Most lawmakers of the United States Senate vote to repeal the SEC to overturn a rule affecting financial institutions doing business with crypto firms.
Most senators in the United States Senate have approved a joint resolution urging the Securities and Exchange Commission (SEC) to revoke a regulation that sanctions financial institutions engaged in business with cryptocurrency firms.
On May 16, U.S. Senators approved H.J.Res. 109, a resolution nullifying Staff Accounting Bulletin No. 121 of the SEC, by a vote of 60 to 38.
The rule imposed by the commission mandates that banks record the digital assets of their customers on their balance sheets and maintain capital against them.
This action has drawn criticism from numerous legislators and industry leaders who argue that it hampers innovation.
“The astounding sixty ‘Yeas’ in the Senate vote sends a clear message that both houses of Congress, across the political divide, strongly disapprove of this rule,” the Blockchain Association, an advocacy group for cryptocurrencies, wrote in an X post on May 16.
President Joe Biden intended to veto the measure on May 8, before its passage by the U.S. House of Representatives, to “protect investors in crypto-asset markets and ensure the integrity of the financial system as a whole.”
If the legislation is vetoed by the U.S. President, it shall reappear before Congress and reestablish passage by a two-thirds majority vote.
The Blockchain Association stated, “The threat of a presidential veto denies the growing awareness among the electorate, particularly young people, that crypto is something our elected officials should care about.”
The motion signified an unconventional bipartisan action from the United States Senate, which was divided in favor of Democrats 51-49.
As stated by Senator Cynthia Lummis, the passage of “standalone crypto legislation” marked the inaugural occurrence of this congressional session.
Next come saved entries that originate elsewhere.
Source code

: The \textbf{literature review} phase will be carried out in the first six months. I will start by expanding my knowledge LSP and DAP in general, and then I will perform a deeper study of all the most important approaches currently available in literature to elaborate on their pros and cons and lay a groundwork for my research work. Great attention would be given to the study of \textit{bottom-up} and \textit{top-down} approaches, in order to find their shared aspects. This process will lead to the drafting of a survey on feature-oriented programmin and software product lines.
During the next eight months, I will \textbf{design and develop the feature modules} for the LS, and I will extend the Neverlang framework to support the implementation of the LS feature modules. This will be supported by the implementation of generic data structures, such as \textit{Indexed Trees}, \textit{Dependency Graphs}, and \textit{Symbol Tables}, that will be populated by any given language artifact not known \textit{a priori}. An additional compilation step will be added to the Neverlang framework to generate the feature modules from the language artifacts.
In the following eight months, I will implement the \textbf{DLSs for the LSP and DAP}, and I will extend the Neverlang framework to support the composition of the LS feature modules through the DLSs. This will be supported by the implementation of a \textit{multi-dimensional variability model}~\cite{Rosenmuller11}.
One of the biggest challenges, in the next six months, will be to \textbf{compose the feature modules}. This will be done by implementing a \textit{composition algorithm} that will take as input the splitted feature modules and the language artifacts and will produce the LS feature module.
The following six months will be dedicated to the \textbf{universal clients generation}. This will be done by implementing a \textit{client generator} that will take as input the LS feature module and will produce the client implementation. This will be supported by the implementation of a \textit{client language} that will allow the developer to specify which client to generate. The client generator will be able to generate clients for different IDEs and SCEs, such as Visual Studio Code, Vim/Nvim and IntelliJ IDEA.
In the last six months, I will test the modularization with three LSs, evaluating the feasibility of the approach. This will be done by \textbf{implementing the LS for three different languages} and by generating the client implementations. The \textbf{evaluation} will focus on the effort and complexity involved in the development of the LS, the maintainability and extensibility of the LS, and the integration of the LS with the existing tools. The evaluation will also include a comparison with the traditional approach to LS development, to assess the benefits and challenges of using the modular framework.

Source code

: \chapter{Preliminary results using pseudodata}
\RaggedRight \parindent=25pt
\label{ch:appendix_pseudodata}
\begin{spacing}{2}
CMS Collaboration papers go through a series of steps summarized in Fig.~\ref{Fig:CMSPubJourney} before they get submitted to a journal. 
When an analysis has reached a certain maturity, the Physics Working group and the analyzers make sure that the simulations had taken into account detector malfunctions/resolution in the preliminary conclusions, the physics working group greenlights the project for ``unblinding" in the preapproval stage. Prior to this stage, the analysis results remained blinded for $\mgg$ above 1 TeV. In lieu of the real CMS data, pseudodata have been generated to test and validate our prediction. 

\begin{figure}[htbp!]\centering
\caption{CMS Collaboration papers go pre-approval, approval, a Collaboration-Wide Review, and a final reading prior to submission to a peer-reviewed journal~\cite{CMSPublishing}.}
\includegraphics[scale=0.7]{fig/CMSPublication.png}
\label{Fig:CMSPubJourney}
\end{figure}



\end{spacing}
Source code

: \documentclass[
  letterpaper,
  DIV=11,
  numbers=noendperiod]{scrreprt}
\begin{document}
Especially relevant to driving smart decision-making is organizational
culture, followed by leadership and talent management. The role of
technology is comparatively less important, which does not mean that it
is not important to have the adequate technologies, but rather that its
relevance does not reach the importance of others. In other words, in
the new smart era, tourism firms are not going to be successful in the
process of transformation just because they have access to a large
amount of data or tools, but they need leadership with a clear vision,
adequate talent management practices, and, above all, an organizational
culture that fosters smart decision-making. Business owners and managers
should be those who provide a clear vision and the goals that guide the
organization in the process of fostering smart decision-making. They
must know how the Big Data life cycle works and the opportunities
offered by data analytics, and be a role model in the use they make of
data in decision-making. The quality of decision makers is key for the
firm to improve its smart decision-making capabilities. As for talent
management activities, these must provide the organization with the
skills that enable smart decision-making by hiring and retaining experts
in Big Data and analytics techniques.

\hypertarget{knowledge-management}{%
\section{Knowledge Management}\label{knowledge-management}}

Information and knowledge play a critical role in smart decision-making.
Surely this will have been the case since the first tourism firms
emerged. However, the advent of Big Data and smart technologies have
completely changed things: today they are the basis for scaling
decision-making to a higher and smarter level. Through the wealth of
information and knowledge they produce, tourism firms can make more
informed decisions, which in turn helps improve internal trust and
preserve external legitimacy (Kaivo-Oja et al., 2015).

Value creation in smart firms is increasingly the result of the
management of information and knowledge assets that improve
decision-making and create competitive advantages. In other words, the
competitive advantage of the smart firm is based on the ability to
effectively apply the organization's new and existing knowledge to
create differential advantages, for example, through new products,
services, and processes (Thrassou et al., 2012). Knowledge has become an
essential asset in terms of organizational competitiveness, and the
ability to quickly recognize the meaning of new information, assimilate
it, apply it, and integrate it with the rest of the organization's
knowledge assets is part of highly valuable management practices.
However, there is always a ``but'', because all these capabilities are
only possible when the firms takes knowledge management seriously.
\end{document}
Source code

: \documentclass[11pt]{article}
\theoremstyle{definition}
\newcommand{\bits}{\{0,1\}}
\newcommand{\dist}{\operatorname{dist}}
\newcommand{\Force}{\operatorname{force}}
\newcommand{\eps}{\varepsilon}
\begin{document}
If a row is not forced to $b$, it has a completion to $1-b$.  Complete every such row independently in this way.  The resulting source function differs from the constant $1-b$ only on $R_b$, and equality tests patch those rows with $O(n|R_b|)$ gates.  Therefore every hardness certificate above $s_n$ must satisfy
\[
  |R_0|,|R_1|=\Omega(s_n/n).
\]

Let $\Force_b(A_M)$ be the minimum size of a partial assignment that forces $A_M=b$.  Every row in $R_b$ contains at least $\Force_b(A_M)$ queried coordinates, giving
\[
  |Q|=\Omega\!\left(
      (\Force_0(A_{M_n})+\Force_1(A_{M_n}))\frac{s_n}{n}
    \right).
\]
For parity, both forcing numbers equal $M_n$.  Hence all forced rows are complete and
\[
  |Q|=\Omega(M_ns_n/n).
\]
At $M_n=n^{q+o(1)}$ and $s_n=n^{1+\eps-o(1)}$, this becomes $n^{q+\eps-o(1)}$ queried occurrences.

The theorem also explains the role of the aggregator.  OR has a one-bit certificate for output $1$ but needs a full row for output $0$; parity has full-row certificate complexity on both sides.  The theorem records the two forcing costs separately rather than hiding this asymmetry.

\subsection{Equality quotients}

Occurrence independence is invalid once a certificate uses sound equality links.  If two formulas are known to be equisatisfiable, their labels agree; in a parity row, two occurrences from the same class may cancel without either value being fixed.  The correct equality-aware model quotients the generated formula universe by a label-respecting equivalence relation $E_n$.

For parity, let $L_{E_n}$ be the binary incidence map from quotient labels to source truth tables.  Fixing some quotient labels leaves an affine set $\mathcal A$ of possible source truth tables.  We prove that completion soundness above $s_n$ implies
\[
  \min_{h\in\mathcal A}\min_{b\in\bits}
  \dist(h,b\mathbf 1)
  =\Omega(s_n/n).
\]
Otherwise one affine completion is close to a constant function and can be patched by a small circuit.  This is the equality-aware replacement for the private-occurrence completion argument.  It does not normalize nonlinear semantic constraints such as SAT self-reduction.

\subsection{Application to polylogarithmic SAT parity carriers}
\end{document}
There was no instantaneous statement issued by the White House regarding the resolution’s passage.
Representative Mike Flood, the resolution’s sponsor, stated, “It is evident that there is overwhelming opposition to SAB 121; therefore, I urge [President Biden] to reconsider his previous statement of intent to veto the resolution.”
The Joint Resolution may serve as an indicator for the Financial Innovation and Technology for the 21st Century Act, an alternative crypto measure.
The legislation specifies the regulatory responsibilities of the Commodity Futures Trading Commission and the SEC concerning digital assets. It was approved by the committee in July 2023 and is anticipated to be introduced for a floor vote in the House in May.